Bloomington erases history

By:  Diane Benjamin

It isn’t up to government to decide what documents might interest citizens, all documents belong to the citizens.

The new City website is up and running, I still haven’t heard why the City has a new website or when the Council approved it, but a lot of the information is missing!  Starting in 2011 and going backwards, AGENDAS for meetings are listed – but no Packets.  The packets are where all the supporting documents are located along with explanations of why items are on the agenda.  The agenda only lists what the City Manager/Mayor want the Council to approve.

What’s the effect?

FOIA requests have to be filed for missing information!  The City claims FOIA requests are a nuisance and cost too much staff time.  Wait until FOIA requests for around 144 missing packets are submitted!  Hint:  It would be much easier for IT to put them back on the website!

Here’s why it matters.  I need to look at David Hales original employment contract.  It’s not listed under Human Resources, or City Manager, but I was able to figure out what meeting the Council approved the contract – 12/8/2008.  From the agenda:

empagreeThe agenda doesn’t have the information I need, but it might have been in the packet.  Unfortunately, the packet is missing!

The packets are Bloomington’s history.  Actions taken by the City Council frequently wreak havoc years later.  (Think Coliseum)  The history needs to be available for research.

The City Clerk can now waste time with a FOIA request.

Attn:  Illinois Policy Institute:

Please repossess Bloomington’s transparency award!

See the 2011 information available here:

Compare that to 2012 here:





12 thoughts on “Bloomington erases history

  1. I agree with you but I believe the city’s policy is to keep the written records available for 5 years online. I’m not sure about the podcasts. The Council and the citizens are then at the merciy of whoever puts together a new packet which includes the “history” when it comes to voting on “recommendations” or making comments to the council.


      1. I know. Citizens (including those on the Cultural Commission) still don’t know what the increased sales tax was to be used for regarding the BCPA and Art Center. Even the details surrounding IMRF policy for the city are not online. FOIA requests are a pain to do for the requester. Maybe that’s the plan–discourage the inquiries.


  2. Hmmm, brings to mind a rather odd quote-history wise.
    How fortunate for Governments, that the people they administer don’t think.
    Adolph Hitler


  3. I think it’s interesting to ask the question, “what’s the affect”?
    I think that’s important.
    But, as well, I think its key to identify why the information is not available?
    Maybe the question intended to imply this.
    But to clarify it, may I, for the benefit of those who haven’t considered it?
    No doubt the City of Bloomington feels a need to hide information.
    is the information being intentionally hid, or just not available for some procedural reason?
    If the past (history) is forgotten, the future is at stake.
    Not many citizens dig for information (BLN one of the exceptions) and as a previous commentor noted, if the information is not readily there, it’s not pursued and incidents, facts and wrongs are quickly forgotten and/or dismissed.
    Such may be the City’s intentions.
    From an intelligence perspective, information is usually not concealed or hidden unless those in charge don’t want something found because something in question has occurred.
    Has the City of Bloomington engaged in activity that is somehow questionable? Illegal?
    Or, is it just that the Citizens have been lied to, deceived or just plain led down the wrong path for the benefit of those in power?
    All in all, the end result is the same.
    All it takes for evil to prevail is for good men to do nothing.

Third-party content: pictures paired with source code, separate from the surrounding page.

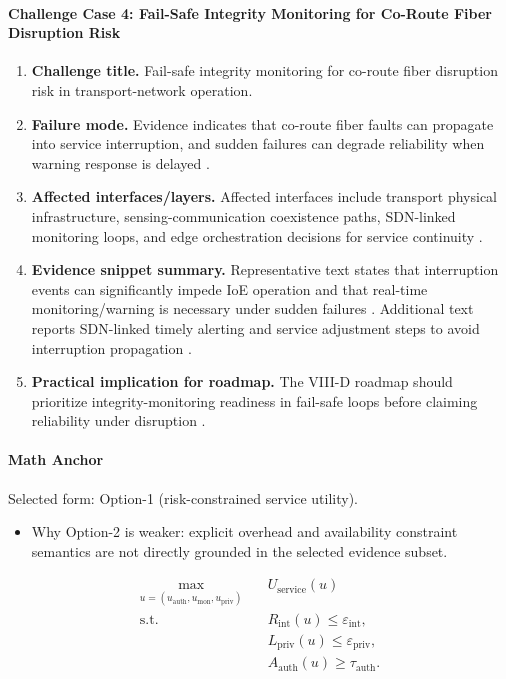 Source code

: \paragraph{Challenge Case 4: Fail-Safe Integrity Monitoring for Co-Route Fiber Disruption Risk}
\begin{enumerate}
    \item \textbf{Challenge title.} Fail-safe integrity monitoring for co-route fiber disruption risk in transport-network operation.
    \item \textbf{Failure mode.} Evidence indicates that co-route fiber faults can propagate into service interruption, and sudden failures can degrade reliability when warning response is delayed \cite{O_ISAC_041}.
    \item \textbf{Affected interfaces/layers.} Affected interfaces include transport physical infrastructure, sensing-communication coexistence paths, SDN-linked monitoring loops, and edge orchestration decisions for service continuity \cite{O_ISAC_041}.
    \item \textbf{Evidence snippet summary.} Representative text states that interruption events can significantly impede IoE operation and that real-time monitoring/warning is necessary under sudden failures \cite{O_ISAC_041}. Additional text reports SDN-linked timely alerting and service adjustment steps to avoid interruption propagation \cite{O_ISAC_041}.
    \item \textbf{Practical implication for roadmap.} The VIII-D roadmap should prioritize integrity-monitoring readiness in fail-safe loops before claiming reliability under disruption \cite{O_ISAC_041}.
\end{enumerate}

\paragraph{Math Anchor}
Selected form: Option-1 (risk-constrained service utility).
\begin{itemize}
    \item Why Option-2 is weaker: explicit overhead and availability constraint semantics are not directly grounded in the selected evidence subset.
\end{itemize}

\[
\begin{aligned}
\max_{u=(u_{\mathrm{auth}},u_{\mathrm{mon}},u_{\mathrm{priv}})} \quad & U_{\mathrm{service}}(u) \\
\text{s.t.} \quad & R_{\mathrm{int}}(u) \le \varepsilon_{\mathrm{int}}, \\
& L_{\mathrm{priv}}(u) \le \varepsilon_{\mathrm{priv}}, \\
& A_{\mathrm{auth}}(u) \ge \tau_{\mathrm{auth}}.
\end{aligned}
\]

    1. I stopped reading at “affect.” Don’t you mean “effect?” If donated to one of your lame appeals for money, would you buy a dictionary? Maybe if you kept a better archive of past packets, or had a life, you wouldn’t need to review past packets.


      1. Rob, can you read? The previous commenter is named BNL Views not BLNNews. The content of his/her post is significantly of more value than yours.


      2. Rob, unless one prints out all of the packets (some are more than 400 pages) there is no way to “archive” them. Adding them as a bookmark on a computer is of no value once the packets are removed from the website. Seems you are less informed than I realized.


      3. It was reported during the State of the City that the IPI has given Bloomington an A+ (100%) for transparency. Apparently the City got an award for pension funding but as I recall, the excellerated payments were reduced as part of the budget cuts last year. Apparently the city is on sound financial ground but who really knows for sure.